How big was Ankylosaurus?

Published estimates vary because no complete skeleton has ever been found. Wikipedia's synthesis of the scientific literature puts it at about 6 to 8 m long and about 4.8 to 8 tonnes. A 2004 study by Kenneth Carpenter estimated the largest known skull's owner at about 6.25 m long and about 1.7 m at the hip. Turn on the human figure in the viewer to see the scale against a 1.8 m person.

What was the tail club for?

The bony club, known from a single specimen about 60 cm long and 49 cm wide, sat at the end of a stiffened tail and was likely swung as a defensive weapon against predators or in fights between Ankylosaurus themselves. Fossils cannot fully settle how it was used, so this model does not claim one single proven function.
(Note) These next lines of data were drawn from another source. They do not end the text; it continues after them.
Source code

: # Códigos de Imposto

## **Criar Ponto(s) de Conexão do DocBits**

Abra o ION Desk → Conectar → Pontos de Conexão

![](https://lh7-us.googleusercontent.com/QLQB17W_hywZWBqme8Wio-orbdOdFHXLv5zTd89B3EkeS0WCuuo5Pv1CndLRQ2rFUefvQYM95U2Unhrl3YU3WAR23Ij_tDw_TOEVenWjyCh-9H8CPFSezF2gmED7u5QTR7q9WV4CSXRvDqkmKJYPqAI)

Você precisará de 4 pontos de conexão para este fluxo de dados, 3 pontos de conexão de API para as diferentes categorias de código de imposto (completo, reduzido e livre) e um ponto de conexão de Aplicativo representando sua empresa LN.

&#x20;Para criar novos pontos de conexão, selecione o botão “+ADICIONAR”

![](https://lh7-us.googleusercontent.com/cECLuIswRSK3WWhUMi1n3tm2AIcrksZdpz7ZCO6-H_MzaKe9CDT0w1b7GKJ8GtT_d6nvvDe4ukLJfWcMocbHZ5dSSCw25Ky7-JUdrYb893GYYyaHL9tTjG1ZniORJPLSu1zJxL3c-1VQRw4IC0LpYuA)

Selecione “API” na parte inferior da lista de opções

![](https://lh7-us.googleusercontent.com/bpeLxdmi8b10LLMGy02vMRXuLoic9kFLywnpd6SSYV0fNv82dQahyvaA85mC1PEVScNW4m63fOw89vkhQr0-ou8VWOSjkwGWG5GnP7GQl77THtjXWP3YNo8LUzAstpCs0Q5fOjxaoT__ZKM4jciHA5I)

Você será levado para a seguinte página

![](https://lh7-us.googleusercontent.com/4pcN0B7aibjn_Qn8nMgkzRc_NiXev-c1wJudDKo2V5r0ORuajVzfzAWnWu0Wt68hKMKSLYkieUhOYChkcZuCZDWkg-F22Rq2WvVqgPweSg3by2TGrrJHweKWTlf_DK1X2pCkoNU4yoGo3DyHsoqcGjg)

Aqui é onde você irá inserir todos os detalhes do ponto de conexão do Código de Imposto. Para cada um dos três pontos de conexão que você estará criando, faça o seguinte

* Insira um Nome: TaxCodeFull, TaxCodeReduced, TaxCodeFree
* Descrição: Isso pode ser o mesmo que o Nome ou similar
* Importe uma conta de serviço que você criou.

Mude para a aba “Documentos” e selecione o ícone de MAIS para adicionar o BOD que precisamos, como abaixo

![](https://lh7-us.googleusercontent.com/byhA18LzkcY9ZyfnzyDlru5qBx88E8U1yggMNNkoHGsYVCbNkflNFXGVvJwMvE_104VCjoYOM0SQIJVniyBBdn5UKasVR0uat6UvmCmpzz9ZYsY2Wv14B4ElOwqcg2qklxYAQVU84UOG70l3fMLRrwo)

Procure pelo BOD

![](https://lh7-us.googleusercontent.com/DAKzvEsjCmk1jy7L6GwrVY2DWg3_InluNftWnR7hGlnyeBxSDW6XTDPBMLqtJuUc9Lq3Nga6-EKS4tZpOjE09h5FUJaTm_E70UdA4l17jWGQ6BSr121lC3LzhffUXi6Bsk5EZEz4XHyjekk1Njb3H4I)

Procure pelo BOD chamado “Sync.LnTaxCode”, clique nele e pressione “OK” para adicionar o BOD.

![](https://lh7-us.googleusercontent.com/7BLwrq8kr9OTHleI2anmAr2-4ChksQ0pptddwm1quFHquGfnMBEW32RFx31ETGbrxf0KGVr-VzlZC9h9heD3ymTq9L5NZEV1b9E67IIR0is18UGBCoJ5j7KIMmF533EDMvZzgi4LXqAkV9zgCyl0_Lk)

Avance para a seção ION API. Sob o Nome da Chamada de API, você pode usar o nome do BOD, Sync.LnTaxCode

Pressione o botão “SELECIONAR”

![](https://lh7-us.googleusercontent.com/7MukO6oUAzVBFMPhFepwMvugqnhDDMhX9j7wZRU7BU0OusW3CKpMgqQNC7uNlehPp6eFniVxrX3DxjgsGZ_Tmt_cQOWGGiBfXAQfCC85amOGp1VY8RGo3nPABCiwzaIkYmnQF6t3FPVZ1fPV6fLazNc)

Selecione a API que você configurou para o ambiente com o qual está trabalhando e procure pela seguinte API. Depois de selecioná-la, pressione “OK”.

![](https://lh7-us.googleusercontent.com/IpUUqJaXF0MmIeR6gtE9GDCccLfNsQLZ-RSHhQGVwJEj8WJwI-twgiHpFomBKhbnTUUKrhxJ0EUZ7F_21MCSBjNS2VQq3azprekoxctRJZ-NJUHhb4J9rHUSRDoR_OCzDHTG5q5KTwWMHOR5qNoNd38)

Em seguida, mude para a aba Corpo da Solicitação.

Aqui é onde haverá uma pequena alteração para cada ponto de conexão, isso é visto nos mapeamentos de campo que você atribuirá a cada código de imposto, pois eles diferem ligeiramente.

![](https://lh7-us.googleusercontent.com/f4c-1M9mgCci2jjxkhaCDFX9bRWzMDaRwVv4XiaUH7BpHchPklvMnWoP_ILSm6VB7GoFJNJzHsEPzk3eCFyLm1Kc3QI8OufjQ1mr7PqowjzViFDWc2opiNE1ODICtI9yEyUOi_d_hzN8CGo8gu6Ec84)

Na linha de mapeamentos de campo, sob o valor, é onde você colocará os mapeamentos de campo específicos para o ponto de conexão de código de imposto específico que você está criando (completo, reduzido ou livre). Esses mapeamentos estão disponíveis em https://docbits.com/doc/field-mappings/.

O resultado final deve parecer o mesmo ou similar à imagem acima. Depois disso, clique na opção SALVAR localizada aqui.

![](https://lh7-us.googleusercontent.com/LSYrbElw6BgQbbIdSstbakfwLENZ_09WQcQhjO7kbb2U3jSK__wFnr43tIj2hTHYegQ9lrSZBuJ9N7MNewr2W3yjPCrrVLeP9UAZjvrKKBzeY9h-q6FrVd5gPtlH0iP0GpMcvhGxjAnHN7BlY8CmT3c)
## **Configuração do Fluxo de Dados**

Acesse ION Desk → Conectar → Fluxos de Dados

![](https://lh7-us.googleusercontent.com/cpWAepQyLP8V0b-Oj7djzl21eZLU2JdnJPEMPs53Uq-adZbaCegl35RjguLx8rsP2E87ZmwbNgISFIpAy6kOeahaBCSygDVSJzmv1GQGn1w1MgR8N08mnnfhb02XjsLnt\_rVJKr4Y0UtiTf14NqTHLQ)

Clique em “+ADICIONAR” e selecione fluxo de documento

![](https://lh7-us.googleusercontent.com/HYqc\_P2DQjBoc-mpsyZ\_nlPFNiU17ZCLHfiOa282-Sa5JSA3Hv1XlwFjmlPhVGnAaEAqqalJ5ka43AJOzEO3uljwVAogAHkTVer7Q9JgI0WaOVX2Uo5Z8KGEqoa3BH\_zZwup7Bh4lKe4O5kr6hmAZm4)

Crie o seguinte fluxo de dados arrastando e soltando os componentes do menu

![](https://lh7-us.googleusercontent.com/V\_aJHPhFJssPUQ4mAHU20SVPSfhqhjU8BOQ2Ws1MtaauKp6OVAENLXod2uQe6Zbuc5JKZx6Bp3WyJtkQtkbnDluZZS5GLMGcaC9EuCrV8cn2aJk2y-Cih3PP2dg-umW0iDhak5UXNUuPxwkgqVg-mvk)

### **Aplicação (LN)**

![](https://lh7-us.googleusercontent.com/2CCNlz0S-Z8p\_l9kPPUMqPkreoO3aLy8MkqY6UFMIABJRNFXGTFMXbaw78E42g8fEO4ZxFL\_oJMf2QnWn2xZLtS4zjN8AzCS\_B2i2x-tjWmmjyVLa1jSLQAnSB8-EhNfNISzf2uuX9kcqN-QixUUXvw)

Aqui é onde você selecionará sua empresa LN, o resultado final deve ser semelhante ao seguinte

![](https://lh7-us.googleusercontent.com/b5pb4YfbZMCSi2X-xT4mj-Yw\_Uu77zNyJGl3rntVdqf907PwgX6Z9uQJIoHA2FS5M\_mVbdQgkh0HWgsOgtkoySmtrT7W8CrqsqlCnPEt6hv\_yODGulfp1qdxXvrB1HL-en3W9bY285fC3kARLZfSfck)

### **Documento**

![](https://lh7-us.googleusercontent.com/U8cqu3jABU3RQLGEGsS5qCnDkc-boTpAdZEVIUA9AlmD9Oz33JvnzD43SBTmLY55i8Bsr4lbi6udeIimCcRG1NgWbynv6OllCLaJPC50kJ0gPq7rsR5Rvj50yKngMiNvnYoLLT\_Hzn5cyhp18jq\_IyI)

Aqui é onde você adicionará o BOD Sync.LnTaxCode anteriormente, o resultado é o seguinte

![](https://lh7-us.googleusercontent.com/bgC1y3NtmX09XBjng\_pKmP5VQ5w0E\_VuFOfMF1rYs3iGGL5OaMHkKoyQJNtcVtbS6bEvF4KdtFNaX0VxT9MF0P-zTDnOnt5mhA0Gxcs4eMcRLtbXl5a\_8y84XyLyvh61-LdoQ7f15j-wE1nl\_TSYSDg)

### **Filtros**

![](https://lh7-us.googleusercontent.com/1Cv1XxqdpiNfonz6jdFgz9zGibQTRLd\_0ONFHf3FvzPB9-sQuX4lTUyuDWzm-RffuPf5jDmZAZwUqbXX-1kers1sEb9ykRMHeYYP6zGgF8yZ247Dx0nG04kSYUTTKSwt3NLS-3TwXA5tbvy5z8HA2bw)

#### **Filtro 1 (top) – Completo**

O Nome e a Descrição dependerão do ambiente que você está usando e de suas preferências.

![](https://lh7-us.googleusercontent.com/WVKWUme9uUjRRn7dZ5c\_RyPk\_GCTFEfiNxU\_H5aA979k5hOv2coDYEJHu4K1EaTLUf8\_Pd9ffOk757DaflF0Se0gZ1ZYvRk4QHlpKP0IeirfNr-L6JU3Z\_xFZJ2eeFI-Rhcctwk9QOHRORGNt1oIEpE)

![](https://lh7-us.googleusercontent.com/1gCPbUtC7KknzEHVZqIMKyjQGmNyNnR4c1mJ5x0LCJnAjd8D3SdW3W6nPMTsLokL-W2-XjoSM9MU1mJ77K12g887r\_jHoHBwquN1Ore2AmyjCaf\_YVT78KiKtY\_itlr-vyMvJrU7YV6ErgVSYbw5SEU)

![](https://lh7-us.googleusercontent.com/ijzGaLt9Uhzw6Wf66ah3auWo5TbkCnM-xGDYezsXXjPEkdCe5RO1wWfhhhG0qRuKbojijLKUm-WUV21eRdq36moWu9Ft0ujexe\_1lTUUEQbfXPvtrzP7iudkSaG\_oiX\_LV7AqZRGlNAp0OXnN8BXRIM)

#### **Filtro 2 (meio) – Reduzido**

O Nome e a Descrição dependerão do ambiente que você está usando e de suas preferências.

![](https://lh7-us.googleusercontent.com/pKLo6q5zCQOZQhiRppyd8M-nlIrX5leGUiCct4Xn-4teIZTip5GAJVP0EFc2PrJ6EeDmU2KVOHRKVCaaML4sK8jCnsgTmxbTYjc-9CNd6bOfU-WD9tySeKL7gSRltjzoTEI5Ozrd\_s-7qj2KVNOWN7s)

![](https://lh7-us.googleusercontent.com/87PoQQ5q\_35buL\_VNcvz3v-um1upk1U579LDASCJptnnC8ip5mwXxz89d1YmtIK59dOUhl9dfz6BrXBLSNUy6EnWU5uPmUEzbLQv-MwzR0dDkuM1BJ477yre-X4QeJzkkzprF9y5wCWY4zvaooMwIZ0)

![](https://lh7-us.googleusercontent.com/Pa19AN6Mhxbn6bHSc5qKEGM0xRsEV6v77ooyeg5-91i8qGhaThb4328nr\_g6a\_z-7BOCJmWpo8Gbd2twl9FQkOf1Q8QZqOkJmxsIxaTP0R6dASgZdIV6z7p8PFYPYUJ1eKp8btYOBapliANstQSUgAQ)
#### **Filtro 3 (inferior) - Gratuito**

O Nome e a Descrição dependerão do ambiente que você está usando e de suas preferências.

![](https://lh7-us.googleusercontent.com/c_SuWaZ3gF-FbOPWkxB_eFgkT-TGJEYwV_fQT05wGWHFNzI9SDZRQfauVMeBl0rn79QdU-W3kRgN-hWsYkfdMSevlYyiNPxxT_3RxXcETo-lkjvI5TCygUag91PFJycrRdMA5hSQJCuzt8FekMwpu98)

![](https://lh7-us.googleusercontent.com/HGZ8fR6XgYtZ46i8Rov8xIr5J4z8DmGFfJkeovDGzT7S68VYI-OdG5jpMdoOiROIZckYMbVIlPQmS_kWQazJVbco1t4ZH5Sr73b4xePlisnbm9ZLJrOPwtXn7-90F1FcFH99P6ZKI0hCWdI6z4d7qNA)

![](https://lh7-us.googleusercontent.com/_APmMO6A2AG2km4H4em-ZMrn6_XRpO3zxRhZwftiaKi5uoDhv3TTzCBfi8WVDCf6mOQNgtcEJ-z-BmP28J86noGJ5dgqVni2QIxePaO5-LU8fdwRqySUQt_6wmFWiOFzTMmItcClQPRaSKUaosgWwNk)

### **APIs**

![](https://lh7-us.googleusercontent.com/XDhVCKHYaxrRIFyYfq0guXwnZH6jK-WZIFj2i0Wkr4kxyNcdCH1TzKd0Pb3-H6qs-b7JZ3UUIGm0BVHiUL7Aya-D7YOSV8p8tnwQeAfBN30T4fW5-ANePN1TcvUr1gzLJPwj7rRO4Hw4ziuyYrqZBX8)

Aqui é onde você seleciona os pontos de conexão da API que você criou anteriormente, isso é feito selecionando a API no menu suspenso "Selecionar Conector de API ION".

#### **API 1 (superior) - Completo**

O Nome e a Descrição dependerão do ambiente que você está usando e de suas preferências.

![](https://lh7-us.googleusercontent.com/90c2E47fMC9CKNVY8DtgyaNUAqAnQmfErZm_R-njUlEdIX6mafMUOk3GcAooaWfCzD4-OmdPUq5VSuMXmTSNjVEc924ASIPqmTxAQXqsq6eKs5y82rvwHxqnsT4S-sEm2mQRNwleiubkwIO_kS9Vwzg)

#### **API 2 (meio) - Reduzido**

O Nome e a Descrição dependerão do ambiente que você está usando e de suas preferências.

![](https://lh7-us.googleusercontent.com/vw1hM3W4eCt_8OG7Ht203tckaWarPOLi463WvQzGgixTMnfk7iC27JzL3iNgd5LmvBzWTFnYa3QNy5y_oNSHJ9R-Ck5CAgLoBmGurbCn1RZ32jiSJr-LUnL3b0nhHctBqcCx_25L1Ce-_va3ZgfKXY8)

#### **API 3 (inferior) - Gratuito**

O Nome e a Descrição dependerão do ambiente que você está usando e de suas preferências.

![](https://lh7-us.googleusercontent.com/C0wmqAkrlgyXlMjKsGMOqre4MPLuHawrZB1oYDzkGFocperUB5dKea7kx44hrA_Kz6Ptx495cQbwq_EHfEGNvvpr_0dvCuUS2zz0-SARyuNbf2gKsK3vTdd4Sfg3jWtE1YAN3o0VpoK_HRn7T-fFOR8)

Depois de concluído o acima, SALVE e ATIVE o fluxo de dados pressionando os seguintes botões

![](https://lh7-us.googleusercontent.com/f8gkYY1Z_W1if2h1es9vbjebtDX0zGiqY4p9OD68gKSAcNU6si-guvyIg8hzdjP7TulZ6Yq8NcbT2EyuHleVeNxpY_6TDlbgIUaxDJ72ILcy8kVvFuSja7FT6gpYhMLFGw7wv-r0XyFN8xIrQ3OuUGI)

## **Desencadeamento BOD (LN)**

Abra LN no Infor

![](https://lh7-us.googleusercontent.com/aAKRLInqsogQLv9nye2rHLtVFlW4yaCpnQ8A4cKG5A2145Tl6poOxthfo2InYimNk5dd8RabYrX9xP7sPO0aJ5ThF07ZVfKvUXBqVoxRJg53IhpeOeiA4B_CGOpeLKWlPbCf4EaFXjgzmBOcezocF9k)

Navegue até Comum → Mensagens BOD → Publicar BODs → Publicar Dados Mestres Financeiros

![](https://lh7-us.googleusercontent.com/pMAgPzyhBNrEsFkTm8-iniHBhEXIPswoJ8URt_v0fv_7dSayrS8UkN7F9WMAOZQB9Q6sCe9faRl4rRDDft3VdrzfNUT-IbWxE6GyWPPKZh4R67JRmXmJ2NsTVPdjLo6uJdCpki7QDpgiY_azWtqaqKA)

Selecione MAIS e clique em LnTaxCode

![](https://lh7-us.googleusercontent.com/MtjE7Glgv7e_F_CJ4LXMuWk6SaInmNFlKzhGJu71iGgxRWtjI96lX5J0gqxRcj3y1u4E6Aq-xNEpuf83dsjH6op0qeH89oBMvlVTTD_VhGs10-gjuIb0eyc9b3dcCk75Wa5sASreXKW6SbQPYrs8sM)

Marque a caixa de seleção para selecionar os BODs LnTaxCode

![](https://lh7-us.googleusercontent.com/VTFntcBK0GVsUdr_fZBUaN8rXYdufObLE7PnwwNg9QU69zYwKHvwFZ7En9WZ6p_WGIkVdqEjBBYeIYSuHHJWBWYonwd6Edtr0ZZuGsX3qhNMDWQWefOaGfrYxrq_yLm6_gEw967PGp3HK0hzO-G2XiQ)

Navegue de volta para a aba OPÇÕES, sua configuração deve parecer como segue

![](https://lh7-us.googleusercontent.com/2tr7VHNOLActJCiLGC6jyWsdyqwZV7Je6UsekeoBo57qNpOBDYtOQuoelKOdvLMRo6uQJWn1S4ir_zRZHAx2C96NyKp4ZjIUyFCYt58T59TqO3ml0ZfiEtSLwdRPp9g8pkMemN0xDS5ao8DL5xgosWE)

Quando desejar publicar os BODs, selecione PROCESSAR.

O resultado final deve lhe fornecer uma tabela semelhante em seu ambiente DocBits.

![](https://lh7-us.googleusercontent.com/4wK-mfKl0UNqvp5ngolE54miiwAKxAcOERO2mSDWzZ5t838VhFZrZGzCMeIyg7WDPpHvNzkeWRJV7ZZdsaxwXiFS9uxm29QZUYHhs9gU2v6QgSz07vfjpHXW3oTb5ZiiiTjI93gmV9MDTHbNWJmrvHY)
When and where did Ankylosaurus live?

In the Late Cretaceous, about 68 to 66 million years ago, in what is now western North America. Barnum Brown discovered the first fossils in 1906 in Montana's Hell Creek Formation and formally described the genus in 1908.

Is the model scientifically accurate?

The proportions follow published figures, but the skin color and soft-tissue outline are an artistic reconstruction - fossils preserve bone, not soft tissue or color. This model is not a fossil-accurate skeleton, and no complete skeleton has ever been found, so the armor layout shown is a plausible reconstruction. The length, weight, and age figures shown are real published values, with ranges cited where sources disagree.

Do I need to install anything to view it?

No. The model renders in your browser with WebGL - no app, no account, and nothing about your visit is sent to a server. The 3D engine loads once and is then cached. When available, a free-licensed glTF model may swap in after first paint.